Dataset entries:
+++
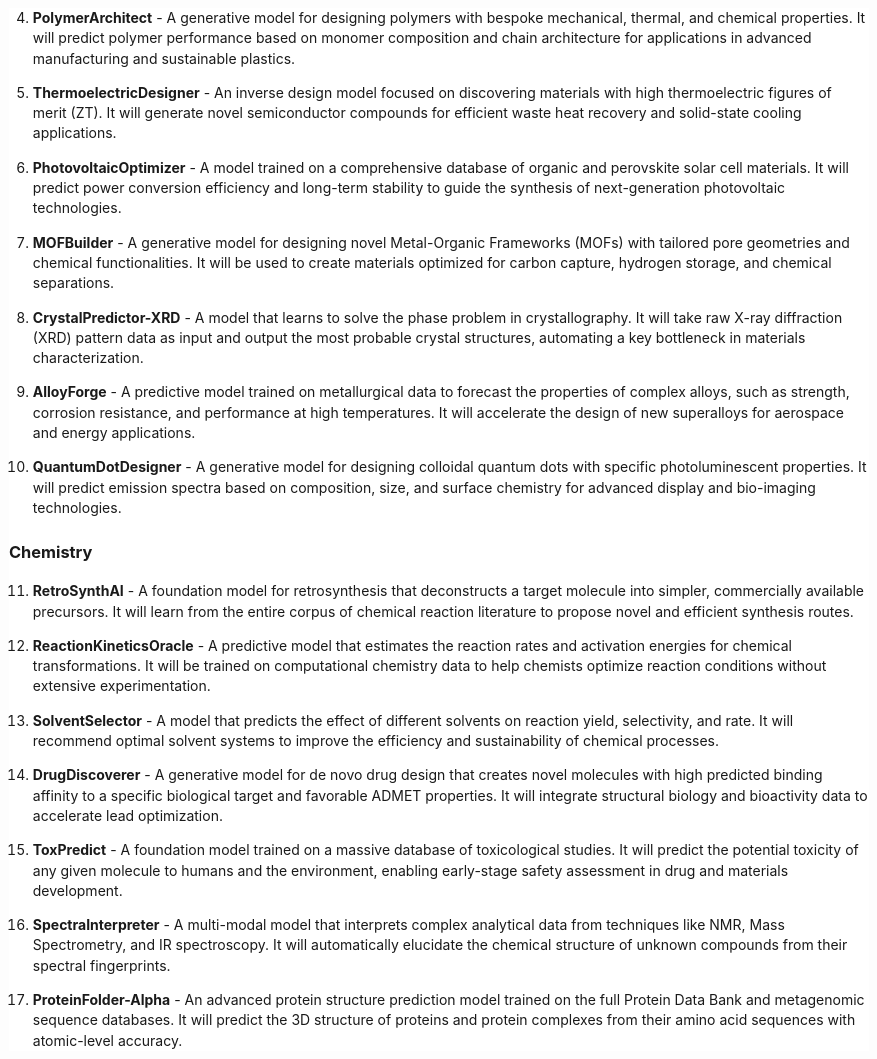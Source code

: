 4. **PolymerArchitect** - A generative model for designing polymers with bespoke mechanical, thermal, and chemical properties. It will predict polymer performance based on monomer composition and chain architecture for applications in advanced manufacturing and sustainable plastics.

5. **ThermoelectricDesigner** - An inverse design model focused on discovering materials with high thermoelectric figures of merit (ZT). It will generate novel semiconductor compounds for efficient waste heat recovery and solid-state cooling applications.

6. **PhotovoltaicOptimizer** - A model trained on a comprehensive database of organic and perovskite solar cell materials. It will predict power conversion efficiency and long-term stability to guide the synthesis of next-generation photovoltaic technologies.

7. **MOFBuilder** - A generative model for designing novel Metal-Organic Frameworks (MOFs) with tailored pore geometries and chemical functionalities. It will be used to create materials optimized for carbon capture, hydrogen storage, and chemical separations.

8. **CrystalPredictor-XRD** - A model that learns to solve the phase problem in crystallography. It will take raw X-ray diffraction (XRD) pattern data as input and output the most probable crystal structures, automating a key bottleneck in materials characterization.

9. **AlloyForge** - A predictive model trained on metallurgical data to forecast the properties of complex alloys, such as strength, corrosion resistance, and performance at high temperatures. It will accelerate the design of new superalloys for aerospace and energy applications.

10. **QuantumDotDesigner** - A generative model for designing colloidal quantum dots with specific photoluminescent properties. It will predict emission spectra based on composition, size, and surface chemistry for advanced display and bio-imaging technologies.

### **Chemistry**
11. **RetroSynthAI** - A foundation model for retrosynthesis that deconstructs a target molecule into simpler, commercially available precursors. It will learn from the entire corpus of chemical reaction literature to propose novel and efficient synthesis routes.

12. **ReactionKineticsOracle** - A predictive model that estimates the reaction rates and activation energies for chemical transformations. It will be trained on computational chemistry data to help chemists optimize reaction conditions without extensive experimentation.

13. **SolventSelector** - A model that predicts the effect of different solvents on reaction yield, selectivity, and rate. It will recommend optimal solvent systems to improve the efficiency and sustainability of chemical processes.

14. **DrugDiscoverer** - A generative model for de novo drug design that creates novel molecules with high predicted binding affinity to a specific biological target and favorable ADMET properties. It will integrate structural biology and bioactivity data to accelerate lead optimization.

15. **ToxPredict** - A foundation model trained on a massive database of toxicological studies. It will predict the potential toxicity of any given molecule to humans and the environment, enabling early-stage safety assessment in drug and materials development.

16. **SpectraInterpreter** - A multi-modal model that interprets complex analytical data from techniques like NMR, Mass Spectrometry, and IR spectroscopy. It will automatically elucidate the chemical structure of unknown compounds from their spectral fingerprints.

17. **ProteinFolder-Alpha** - An advanced protein structure prediction model trained on the full Protein Data Bank and metagenomic sequence databases. It will predict the 3D structure of proteins and protein complexes from their amino acid sequences with atomic-level accuracy.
+++
Prompt: All of the data is to be reproduced exactly, with the pictures left out.

Written solution:
Source code

: 4. **PolymerArchitect** - A generative model for designing polymers with bespoke mechanical, thermal, and chemical properties. It will predict polymer performance based on monomer composition and chain architecture for applications in advanced manufacturing and sustainable plastics.

5. **ThermoelectricDesigner** - An inverse design model focused on discovering materials with high thermoelectric figures of merit (ZT). It will generate novel semiconductor compounds for efficient waste heat recovery and solid-state cooling applications.

6. **PhotovoltaicOptimizer** - A model trained on a comprehensive database of organic and perovskite solar cell materials. It will predict power conversion efficiency and long-term stability to guide the synthesis of next-generation photovoltaic technologies.

7. **MOFBuilder** - A generative model for designing novel Metal-Organic Frameworks (MOFs) with tailored pore geometries and chemical functionalities. It will be used to create materials optimized for carbon capture, hydrogen storage, and chemical separations.

8. **CrystalPredictor-XRD** - A model that learns to solve the phase problem in crystallography. It will take raw X-ray diffraction (XRD) pattern data as input and output the most probable crystal structures, automating a key bottleneck in materials characterization.

9. **AlloyForge** - A predictive model trained on metallurgical data to forecast the properties of complex alloys, such as strength, corrosion resistance, and performance at high temperatures. It will accelerate the design of new superalloys for aerospace and energy applications.

10. **QuantumDotDesigner** - A generative model for designing colloidal quantum dots with specific photoluminescent properties. It will predict emission spectra based on composition, size, and surface chemistry for advanced display and bio-imaging technologies.

### **Chemistry**
11. **RetroSynthAI** - A foundation model for retrosynthesis that deconstructs a target molecule into simpler, commercially available precursors. It will learn from the entire corpus of chemical reaction literature to propose novel and efficient synthesis routes.

12. **ReactionKineticsOracle** - A predictive model that estimates the reaction rates and activation energies for chemical transformations. It will be trained on computational chemistry data to help chemists optimize reaction conditions without extensive experimentation.

13. **SolventSelector** - A model that predicts the effect of different solvents on reaction yield, selectivity, and rate. It will recommend optimal solvent systems to improve the efficiency and sustainability of chemical processes.

14. **DrugDiscoverer** - A generative model for de novo drug design that creates novel molecules with high predicted binding affinity to a specific biological target and favorable ADMET properties. It will integrate structural biology and bioactivity data to accelerate lead optimization.

15. **ToxPredict** - A foundation model trained on a massive database of toxicological studies. It will predict the potential toxicity of any given molecule to humans and the environment, enabling early-stage safety assessment in drug and materials development.

16. **SpectraInterpreter** - A multi-modal model that interprets complex analytical data from techniques like NMR, Mass Spectrometry, and IR spectroscopy. It will automatically elucidate the chemical structure of unknown compounds from their spectral fingerprints.

17. **ProteinFolder-Alpha** - An advanced protein structure prediction model trained on the full Protein Data Bank and metagenomic sequence databases. It will predict the 3D structure of proteins and protein complexes from their amino acid sequences with atomic-level accuracy.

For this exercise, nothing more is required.